A large number of CEOs globally are falling prey to email frauds
If you thought that cyber crime, especially hacking, is limited to bank accounts, personal mail IDs and spreading scams, you would be amazed to know the rising trend in corporate galleries. Hackers are increasingly targeting the emails of top management of companies so that they can get their hands on confidential information, which can cost these companies millions of dollars.
Tarun Wig, co-founder of Innefu Labs, an authentication security firm, told ET that this latest trend of email hacking has become one of the biggest challenges of information security. "In the corporate environment everyone is scared their email could be compromised, the impact of which could be on the professional or personal level."
This is not only happening in India but abroad as well, as suggested by the US Federal Bureau of Investigation. One such CEO email fraud scam has cost businesses around the globe more than $2 billion in the past two years. As per FBI reports, more than 12,000 people across the globe have been victims of these scams, marking a rise of 270% since January 2015.
These hackers usually target high-level executives, like CEOs and CFOs, of medium and large organisations that work with foreign suppliers, marked by regular international money transfers. In one such case, the CEO of a Noida-based organisation was blackmailed into paying $40,000 because the hackers got access to some pictures of him in compromising positions.

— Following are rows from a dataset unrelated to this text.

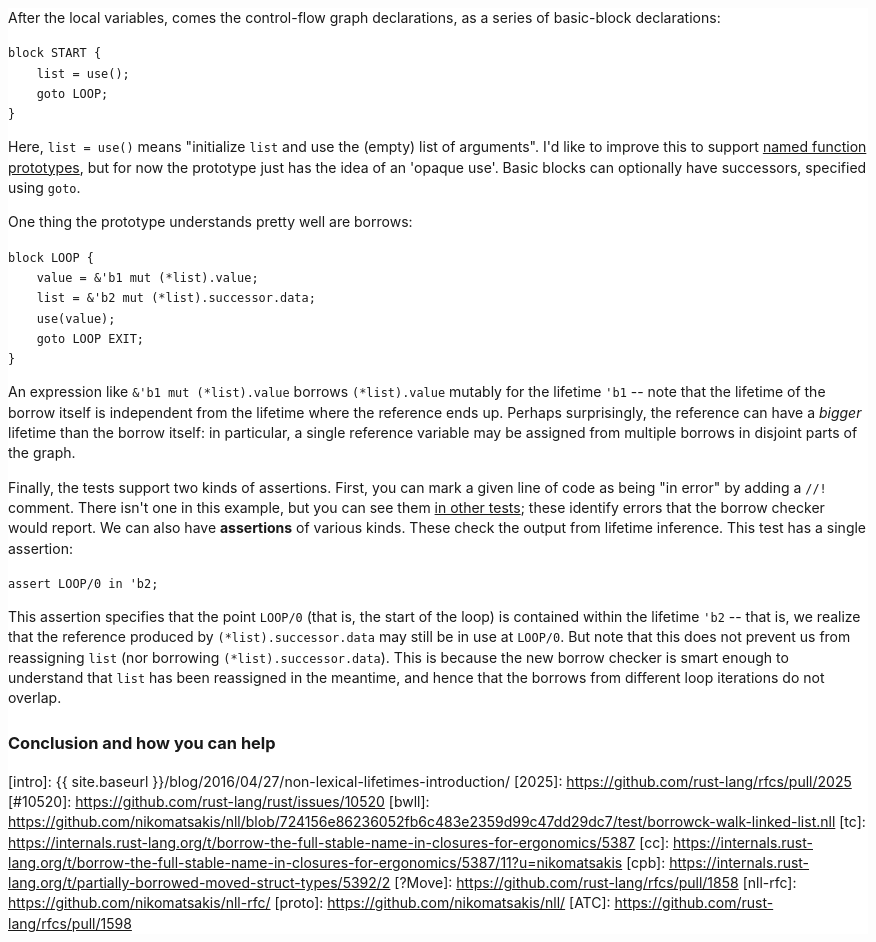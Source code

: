 After the local variables, comes the control-flow graph declarations,
as a series of basic-block declarations:

```
block START {
    list = use();
    goto LOOP;
}
```

Here, `list = use()` means "initialize `list` and use the (empty) list
of arguments". I'd like to improve this to support
[named function prototypes](https://github.com/nikomatsakis/nll/issues/60),
but for now the prototype just has the idea of an 'opaque use'. Basic
blocks can optionally have successors, specified using `goto`.

One thing the prototype understands pretty well are borrows:

```
block LOOP {
    value = &'b1 mut (*list).value;
    list = &'b2 mut (*list).successor.data;
    use(value);
    goto LOOP EXIT;
}
```

An expression like `&'b1 mut (*list).value` borrows `(*list).value`
mutably for the lifetime `'b1` -- note that the lifetime of the borrow
itself is independent from the lifetime where the reference ends
up. Perhaps surprisingly, the reference can have a *bigger* lifetime
than the borrow itself: in particular, a single reference variable may
be assigned from multiple borrows in disjoint parts of the graph.

Finally, the tests support two kinds of assertions. First, you can
mark a given line of code as being "in error" by adding a `//!`
comment. There isn't one in this example, but you can see them
[in other tests][err]; these identify errors that the borrow checker
would report. We can also have **assertions** of various kinds. These
check the output from lifetime inference. This test has a single
assertion:

[err]: https://github.com/nikomatsakis/nll/blob/724156e86236052fb6c483e2359d99c47dd29dc7/test/borrowck-read-struct-containing-shared-ref-whose-referent-is-borrowed.nll#L11

```
assert LOOP/0 in 'b2;
```

This assertion specifies that the point `LOOP/0` (that is, the start
of the loop) is contained within the lifetime `'b2` -- that is, we
realize that the reference produced by `(*list).successor.data` may
still be in use at `LOOP/0`. But note that this does not prevent us
from reassigning `list` (nor borrowing `(*list).successor.data`). This
is because the new borrow checker is smart enough to understand that
`list` has been reassigned in the meantime, and hence that the borrows
from different loop iterations do not overlap.

### Conclusion and how you can help


[intro]: {{ site.baseurl }}/blog/2016/04/27/non-lexical-lifetimes-introduction/
[2025]: https://github.com/rust-lang/rfcs/pull/2025
[#10520]: https://github.com/rust-lang/rust/issues/10520
[bwll]: https://github.com/nikomatsakis/nll/blob/724156e86236052fb6c483e2359d99c47dd29dc7/test/borrowck-walk-linked-list.nll
[tc]: https://internals.rust-lang.org/t/borrow-the-full-stable-name-in-closures-for-ergonomics/5387
[cc]: https://internals.rust-lang.org/t/borrow-the-full-stable-name-in-closures-for-ergonomics/5387/11?u=nikomatsakis
[cpb]: https://internals.rust-lang.org/t/partially-borrowed-moved-struct-types/5392/2
[?Move]: https://github.com/rust-lang/rfcs/pull/1858
[nll-rfc]: https://github.com/nikomatsakis/nll-rfc/
[proto]: https://github.com/nikomatsakis/nll/
[ATC]: https://github.com/rust-lang/rfcs/pull/1598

"While globally BEC (business e-mail compromise) is on the rise India has been among the top targets for hackers in the last one year," says Burgess Cooper, partner - information & cyber security at EY.
In 2014, India had stood second when it came to countries most targeted for cyber crimes through social media, only behind the US. This has led to the government folding its sleeve to battle cyber criminals in an organised manner. The National Cyber Security Policy of India aims to create 500,000 skilled workers to step up India’s cyber security by 2018.
Another reason behind the CEO email fraud could be their callous attitude, which can be seen when high-ranked officials use open WiFis to check their bank statements and emails, as spotted by a partner with a cyber-security consultancy. This casual approach towards cyber security is what can cost them huge.